3. The scammer sends a transaction of negligible value from another account to the dummy one they created, that closely matches yours. Usually these are transfers of zero tokens. With this, they've poisoned your wallet. 
4. Since their dummy address looks so similar to yours, it's entirely possible that, the next time you need your address, you might inadvertently copy their address from your transaction history and paste it elsewhere. Naturally, if you paste their address by accident, you'll send funds to them and not yourself. And since on-chain transactions like this are immutable (cannot be altered once confirmed), the lost funds will be irretrievable.

However, a portion of the cryptocurrency community was not pleased with the security update because they believe the largest cryptocurrency wallet provider may have acted too slowly to bring public notice of the issue. Twitter user Tuzun (0xTuzun), who first warned the public about the incident on December 2, 2022, shed light on the attack's specifics and widespread impact on wallets. Since December 2022, over 340,000 addresses have been poisoned, and Tuzun claims that 95 victims' wallets have been stolen, totaling about $1.6 million. The investigation estimates that the attacks cost slightly more than $25,000, indicating a profit margin of over 6,000%.

Tuzun reports that various attackers in the Asian time zone have been exploiting BSC and ETH addresses since the 22nd and 27th of November, 2022, respectively.

Tuzun had used the on-chain monitoring platform Xplore to track down some possible bad actors; he also suggested that MetaMask add color markers to the transaction history so that users could quickly identify wallet addresses. Before sending funds, users were also prompted to verify the wallet address's full alpha-numeric format, not just the first four digits.

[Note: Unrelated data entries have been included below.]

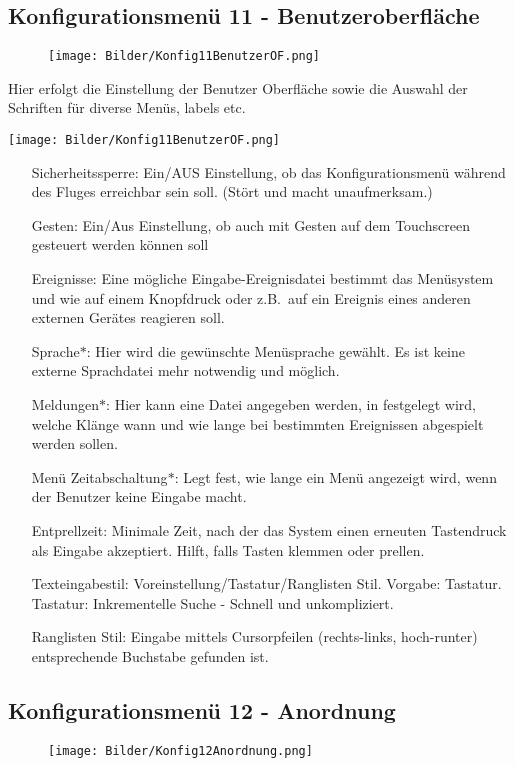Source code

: \subsection{Konfigurationsmenü 11 - Benutzeroberfläche}\label{Konfig11}
\begin{wrapfigure}{r}{5.2cm}
\texttt{[image: Bilder/Konfig11BenutzerOF.png]}
\end{wrapfigure}
Hier erfolgt die Einstellung der Benutzer Oberfläche sowie die Auswahl der Schriften für diverse Menüs, labels etc.\
\begin{center}
\texttt{[image: Bilder/Konfig11BenutzerOF.png]}
\end{center}
\begin{enumerate}
\item[Sicherheitssperre:]  Ein/AUS
Einstellung, ob das Konfigurationsmenü während des Fluges  erreichbar sein soll. (Stört und macht unaufmerksam.)
\item[Gesten:] Ein/Aus
Einstellung, ob \xc auch mit Gesten auf dem Touchscreen gesteuert werden können soll
\item[Ereignisse:] Eine mögliche Eingabe-Ereignisdatei bestimmt das Menüsystem und wie \xc auf einem Knopfdruck oder z.B.\ auf ein Ereignis eines anderen externen Gerätes reagieren soll.
\item[Sprache$\ast$:] Hier wird die gewünschte Menüsprache gewählt. Es ist keine externe Sprachdatei mehr notwendig und möglich.
\item[Meldungen$\ast$:] Hier kann eine Datei angegeben werden, in festgelegt wird, welche Klänge wann und wie lange bei bestimmten Ereignissen abgespielt werden sollen.
\item[Menü Zeitabschaltung$\ast$:] Legt fest, wie lange ein Menü angezeigt wird, wenn der Benutzer keine Eingabe macht.
\item[Entprellzeit:]Minimale Zeit, nach der das System einen erneuten Tastendruck als Eingabe akzeptiert. Hilft, falls Tasten klemmen oder prellen.
\item[Texteingabestil:] Voreinstellung/Tastatur/Ranglisten Stil.
Vorgabe: Tastatur.\\
Tastatur: Inkrementelle Suche - Schnell und unkompliziert.

Ranglisten Stil: Eingabe mittels Cursorpfeilen (rechts-links, hoch-runter) entsprechende Buchstabe gefunden ist.
\end{enumerate}



\subsection{Konfigurationsmenü 12 - Anordnung}\label{Konfig12}
\begin{wrapfigure}{r}{5.2cm}
\texttt{[image: Bilder/Konfig12Anordnung.png]}
\end{wrapfigure}

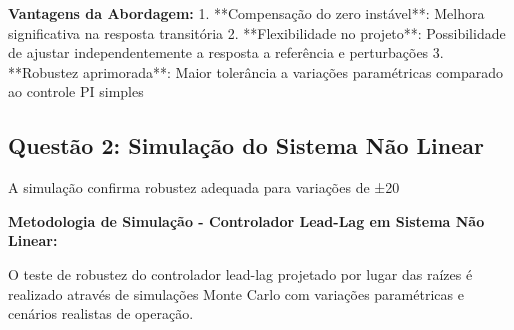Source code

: \documentclass[a4paper,12pt]{article}
\begin{document}
\textbf{Vantagens da Abordagem:}
1. **Compensação do zero instável**: Melhora significativa na resposta transitória
2. **Flexibilidade no projeto**: Possibilidade de ajustar independentemente a resposta a referência e perturbações
3. **Robustez aprimorada**: Maior tolerância a variações paramétricas comparado ao controle PI simples

\subsection{Questão 2: Simulação do Sistema Não Linear}

A simulação confirma robustez adequada para variações de ±20%

\textbf{Metodologia de Simulação - Controlador Lead-Lag em Sistema Não Linear:}

O teste de robustez do controlador lead-lag projetado por lugar das raízes é realizado através de simulações Monte Carlo com variações paramétricas e cenários realistas de operação.
\end{document}
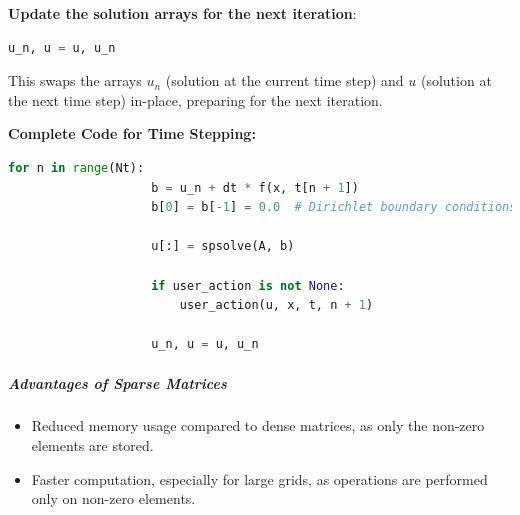 \documentclass{article}
\begin{document}
			\textbf{Update the solution arrays for the next iteration}:
			
			\begin{lstlisting}[language=Python]
				u_n, u = u, u_n
			\end{lstlisting}
			This swaps the arrays \( u_n \) (solution at the current time step) and \( u \) (solution at the next time step) in-place, preparing for the next iteration.
			
			
			\textbf{Complete Code for Time Stepping:}
			\begin{lstlisting}[language=Python]
				for n in range(Nt):
					b = u_n + dt * f(x, t[n + 1])
					b[0] = b[-1] = 0.0  # Dirichlet boundary conditions
					
					u[:] = spsolve(A, b)
					
					if user_action is not None:
						user_action(u, x, t, n + 1)
					
					u_n, u = u, u_n
			\end{lstlisting}
			\newpage
						
			
			\subparagraph{Advantages of Sparse Matrices}
			
			
			\begin{itemize}
				\item Reduced memory usage compared to dense matrices, as only the non-zero elements are stored.
				\item Faster computation, especially for large grids, as operations are performed only on non-zero elements.
			\end{itemize}
			

			
\end{document}
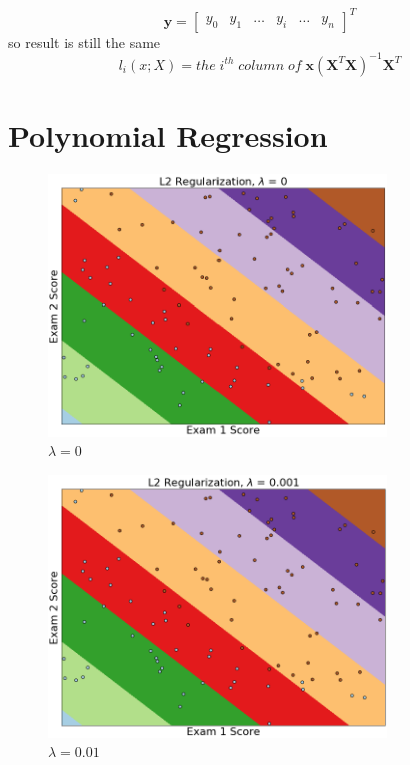 \documentclass{article}
\begin{document}
       	\begin{equation}
       		\boldsymbol{y} = \begin{bmatrix} 
    			y_0&y_1&\dots&y_i&\dots&y_n
    			\end{bmatrix}^T
       	\end{equation}
       	so result is still the same
       	\begin{equation}
            l_i(x; X) = 
    		the \; i^{th} \; column \; of \; \boldsymbol{x} (\boldsymbol{X}^T\boldsymbol{X})^{-1}\boldsymbol{X}^T
        \end{equation}
       
       \section{Polynomial Regression}
        
        \begin{figure}[h]
			\centering
			\includegraphics[width=0.8\textwidth]
            {fig_1.png}
            \caption{$\lambda = 0$}
            \label{fig:1}
		\end{figure}    
		
		\begin{figure}[h]
			\centering
			\includegraphics[width=0.8\textwidth]
            {fig_2.png}
            \caption{$\lambda = 0.01$}
            \label{fig:2}
		\end{figure}    
        
\end{document}
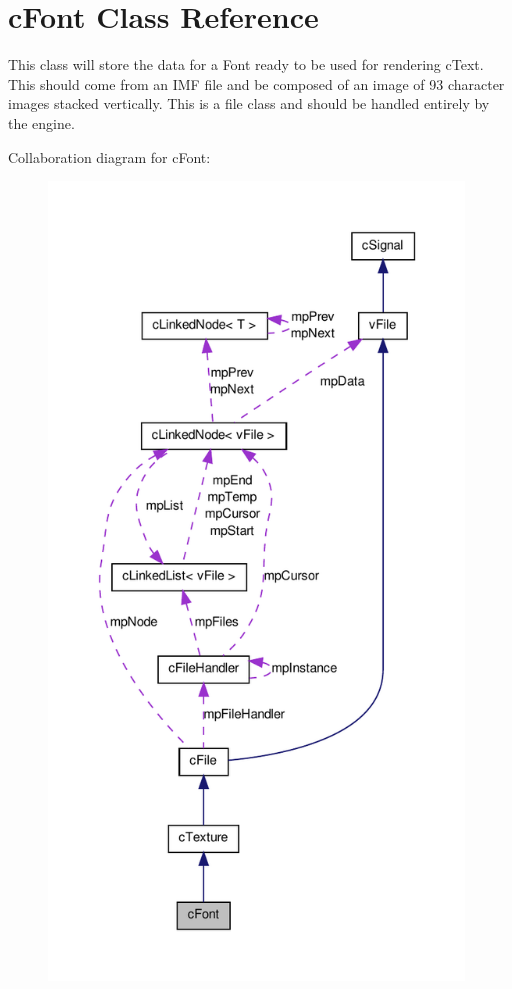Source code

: \hypertarget{classc_font}{
\section{cFont Class Reference}
\label{classc_font}
}


This class will store the data for a Font ready to be used for rendering cText. This should come from an IMF file and be composed of an image of 93 character images stacked vertically. This is a file class and should be handled entirely by the engine.  




Collaboration diagram for cFont:\nopagebreak
\begin{figure}[H]
\begin{center}
\leavevmode
\includegraphics[height=600pt]{classc_font__coll__graph}
\end{center}
\end{figure}
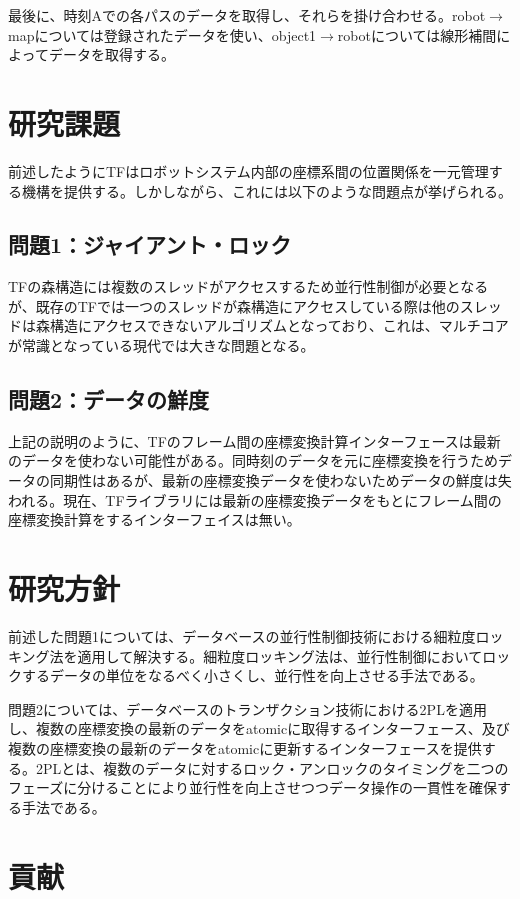 \documentclass[a4paper]{jreport}	%
\begin{document}
最後に、時刻Aでの各パスのデータを取得し、それらを掛け合わせる。robot$\rightarrow$mapについては登録されたデータを使い、object1$\rightarrow$robotについては線形補間によってデータを取得する。

\section{研究課題}
前述したようにTFはロボットシステム内部の座標系間の位置関係を一元管理する機構を提供する。しかしながら、これには以下のような問題点が挙げられる。

\subsection*{問題1：ジャイアント・ロック}
TFの森構造には複数のスレッドがアクセスするため並行性制御が必要となるが、既存のTFでは一つのスレッドが森構造にアクセスしている際は他のスレッドは森構造にアクセスできないアルゴリズムとなっており、これは、マルチコアが常識となっている現代では大きな問題となる。

\subsection*{問題2：データの鮮度}

上記の説明のように、TFのフレーム間の座標変換計算インターフェースは最新のデータを使わない可能性がある。同時刻のデータを元に座標変換を行うためデータの同期性はあるが、最新の座標変換データを使わないためデータの鮮度は失われる。現在、TFライブラリには最新の座標変換データをもとにフレーム間の座標変換計算をするインターフェイスは無い。

\section{研究方針}
前述した問題1については、データベースの並行性制御技術における細粒度ロッキング法を適用して解決する。細粒度ロッキング法は、並行性制御においてロックするデータの単位をなるべく小さくし、並行性を向上させる手法である。

問題2については、データベースのトランザクション技術における2PLを適用し、複数の座標変換の最新のデータをatomicに取得するインターフェース、及び複数の座標変換の最新のデータをatomicに更新するインターフェースを提供する。2PLとは、複数のデータに対するロック・アンロックのタイミングを二つのフェーズに分けることにより並行性を向上させつつデータ操作の一貫性を確保する手法である。

\section{貢献}
\end{document}
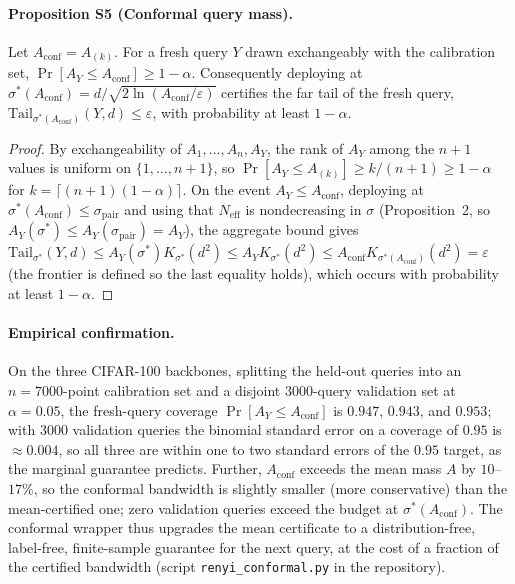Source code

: \documentclass[10pt,twocolumn]{article}
\newcommand{\Neff}{N_{\mathrm{eff}}}
\begin{document}
\paragraph{Proposition S5 (Conformal query mass).} Let $A_{\mathrm{conf}}=A_{(k)}$. For a fresh query $Y$ drawn exchangeably with the calibration set, $\Pr[A_Y\le A_{\mathrm{conf}}]\ge1-\alpha$. Consequently deploying at $\sigma^*(A_{\mathrm{conf}})=d/\sqrt{2\ln(A_{\mathrm{conf}}/\varepsilon)}$ certifies the far tail of the fresh query, $\mathrm{Tail}_{\sigma^*(A_{\mathrm{conf}})}(Y,d)\le\varepsilon$, with probability at least $1-\alpha$.
\begin{proof}
By exchangeability of $A_1,\dots,A_n,A_Y$, the rank of $A_Y$ among the $n+1$ values is uniform on $\{1,\dots,n+1\}$, so $\Pr[A_Y\le A_{(k)}]\ge k/(n+1)\ge1-\alpha$ for $k=\lceil(n+1)(1-\alpha)\rceil$. On the event $A_Y\le A_{\mathrm{conf}}$, deploying at $\sigma^*(A_{\mathrm{conf}})\le\sigma_{\mathrm{pair}}$ and using that $\Neff$ is nondecreasing in $\sigma$ (Proposition~2, so $A_Y(\sigma^*)\le A_Y(\sigma_{\mathrm{pair}})=A_Y$), the aggregate bound gives $\mathrm{Tail}_{\sigma^*}(Y,d)\le A_Y(\sigma^*)K_{\sigma^*}(d^2)\le A_Y K_{\sigma^*}(d^2)\le A_{\mathrm{conf}}K_{\sigma^*(A_{\mathrm{conf}})}(d^2)=\varepsilon$ (the frontier is defined so the last equality holds), which occurs with probability at least $1-\alpha$.
\end{proof}
\paragraph{Empirical confirmation.} On the three CIFAR-100 backbones, splitting the held-out queries into an $n=7000$-point calibration set and a disjoint $3000$-query validation set at $\alpha=0.05$, the fresh-query coverage $\Pr[A_Y\le A_{\mathrm{conf}}]$ is $0.947$, $0.943$, and $0.953$; with $3000$ validation queries the binomial standard error on a coverage of $0.95$ is $\approx0.004$, so all three are within one to two standard errors of the $0.95$ target, as the marginal guarantee predicts. Further, $A_{\mathrm{conf}}$ exceeds the mean mass $A$ by $10$--$17\%$, so the conformal bandwidth is slightly smaller (more conservative) than the mean-certified one; zero validation queries exceed the budget at $\sigma^*(A_{\mathrm{conf}})$. The conformal wrapper thus upgrades the mean certificate to a distribution-free, label-free, finite-sample guarantee for the next query, at the cost of a fraction of the certified bandwidth (script \texttt{renyi\_conformal.py} in the repository).
\end{document}
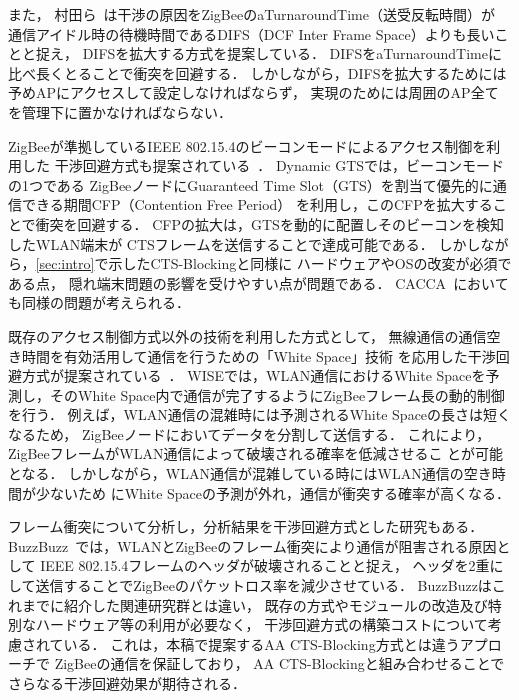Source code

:\documentclass[12pt]{jreport}
\begin{document}
また，
村田ら~\cite{murata14:wlan_zigbee}は干渉の原因をZigBeeのaTurnaroundTime（送受反転時間）が
通信アイドル時の待機時間であるDIFS（DCF Inter Frame Space）よりも長いことと捉え，
DIFSを拡大する方式を提案している．
DIFSをaTurnaroundTimeに比べ長くとることで衝突を回避する．
しかしながら，DIFSを拡大するためには予めAPにアクセスして設定しなければならず，
実現のためには周囲のAP全てを管理下に置かなければならない．

ZigBeeが準拠しているIEEE 802.15.4のビーコンモードによるアクセス制御を利用した
干渉回避方式も提案されている~\cite{huang09:wlan_zigbee}．
Dynamic GTSでは，ビーコンモードの1つである
ZigBeeノードにGuaranteed Time Slot（GTS）を割当て優先的に通信できる期間CFP（Contention Free Period）
を利用し，このCFPを拡大することで衝突を回避する．
CFPの拡大は，GTSを動的に配置しそのビーコンを検知したWLAN端末が
CTSフレームを送信することで達成可能である．
しかしながら，\ref{sec:intro}で示したCTS-Blockingと同様に
ハードウェアやOSの改変が必須である点，
隠れ端末問題の影響を受けやすい点が問題である．
CACCA~\cite{tytgat12:wlan_zigbee}においても同様の問題が考えられる．

既存のアクセス制御方式以外の技術を利用した方式として，
無線通信の通信空き時間を有効活用して通信を行うための「White Space」技術
を応用した干渉回避方式が提案されている~\cite{huang10:beyond_coexist}．
WISEでは，WLAN通信におけるWhite Spaceを予測し，そのWhite
Space内で通信が完了するようにZigBeeフレーム長の動的制御を行う．
例えば，WLAN通信の混雑時には予測されるWhite Spaceの長さは短くなるため，
ZigBeeノードにおいてデータを分割して送信する．
これにより，ZigBeeフレームがWLAN通信によって破壊される確率を低減させるこ
とが可能となる．
しかしながら，WLAN通信が混雑している時にはWLAN通信の空き時間が少ないため
にWhite Spaceの予測が外れ，通信が衝突する確率が高くなる．

フレーム衝突について分析し，分析結果を干渉回避方式とした研究もある．
BuzzBuzz~\cite{liang10:wifi_zigbee_survive}では，WLANとZigBeeのフレーム衝突により通信が阻害される原因として
IEEE 802.15.4フレームのヘッダが破壊されることと捉え，
ヘッダを2重にして送信することでZigBeeのパケットロス率を減少させている．
BuzzBuzzはこれまでに紹介した関連研究群とは違い，
既存の方式やモジュールの改造及び特別なハードウェア等の利用が必要なく，
干渉回避方式の構築コストについて考慮されている．
これは，本稿で提案するAA CTS-Blocking方式とは違うアプローチで
ZigBeeの通信を保証しており，
AA CTS-Blockingと組み合わせることでさらなる干渉回避効果が期待される．
\end{document}
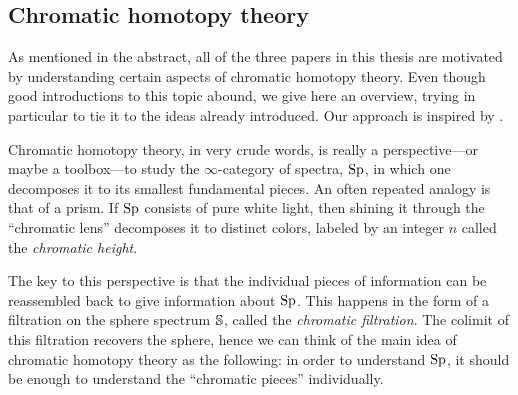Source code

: 

\subsection{Chromatic homotopy theory}
\label{ch0:ssec:chromatic-homotopy-theory}

As mentioned in the abstract, all of the three papers in this thesis are motivated by understanding certain aspects of chromatic homotopy theory. Even though good introductions to this topic abound, we give here an overview, trying in particular to tie it to the ideas already introduced. Our approach is inspired by \cite{barthel-beaudry_19}. 

Chromatic homotopy theory, in very crude words, is really a perspective---or maybe a toolbox---to study the $\infty$-category of spectra, $\Sp$, in which one decomposes it to its smallest fundamental pieces. An often repeated analogy is that of a prism. If $\Sp$ consists of pure white light, then shining it through the ``chromatic lens'' decomposes it to distinct colors, labeled by an integer $n$ called the \emph{chromatic height}. 

\begin{center}
\end{center}

The key to this perspective is that the individual pieces of information can be reassembled back to give information about $\Sp$. This happens in the form of a filtration on the sphere spectrum $\S$, called the \emph{chromatic filtration}. The colimit of this filtration recovers the sphere, hence we can think of the main idea of chromatic homotopy theory as the following: in order to understand $\Sp$, it should be enough to understand the ``chromatic pieces'' individually. 

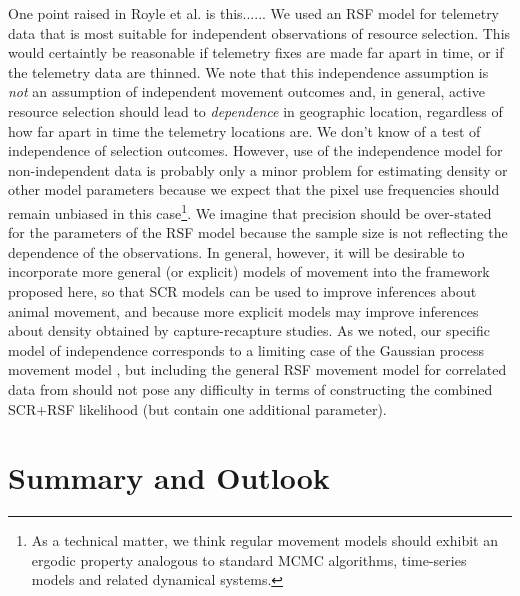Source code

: One point raised in Royle et al. is this......
We used an RSF model for telemetry data that is most suitable for
independent observations of resource selection.  This would certaintly
be reasonable if telemetry fixes are made far apart in time, or if the
telemetry data are thinned.  We note that this independence assumption
is {\it not} an assumption of independent movement outcomes and, in
general, active resource selection should lead to {\it dependence} in
geographic location, regardless of how far apart in time the telemetry
locations are.  We don't know of a test of independence of selection
outcomes. However, use of the independence model for non-independent
data is probably only a minor problem for estimating density or other
model parameters because we expect that the pixel use frequencies
should remain unbiased in this case\footnote{As a technical matter, we
  think regular movement models should exhibit an ergodic property
  analogous to standard MCMC algorithms, time-series models and
  related dynamical systems.}.  We imagine that precision should be
over-stated for the parameters of the RSF model because the sample
size is not reflecting the dependence of the observations.  In
general, however, it will be desirable to incorporate more general (or
explicit) models of movement into the framework proposed here, so that
SCR models can be used to improve inferences about animal movement,
and because more explicit models may improve inferences about density
obtained by capture-recapture studies.  As we noted, our specific
model of independence corresponds to a limiting case of the Gaussian
process movement model \citep{johnson_etal:2008}, but including the
general RSF movement model for correlated data from
\citet{johnson_etal:2008} should not pose any difficulty in terms of
constructing the combined SCR+RSF likelihood (but contain one
additional parameter).




\section{Summary and Outlook}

The poison address scam is the latest in a long line of crypto-related frauds that cost the industry over $3.5 billion in 2017.

MetaMask, to aid victims of cryptocurrency scams, joined forces with Asset Reality in May to create a SaaS tool for recovering stolen digital assets. It's been eight months, but we still don't know how far along either company is in its asset recovery efforts. In addition, MetaMask has not yet responded to the affected users or offered practical compensation plans for losses.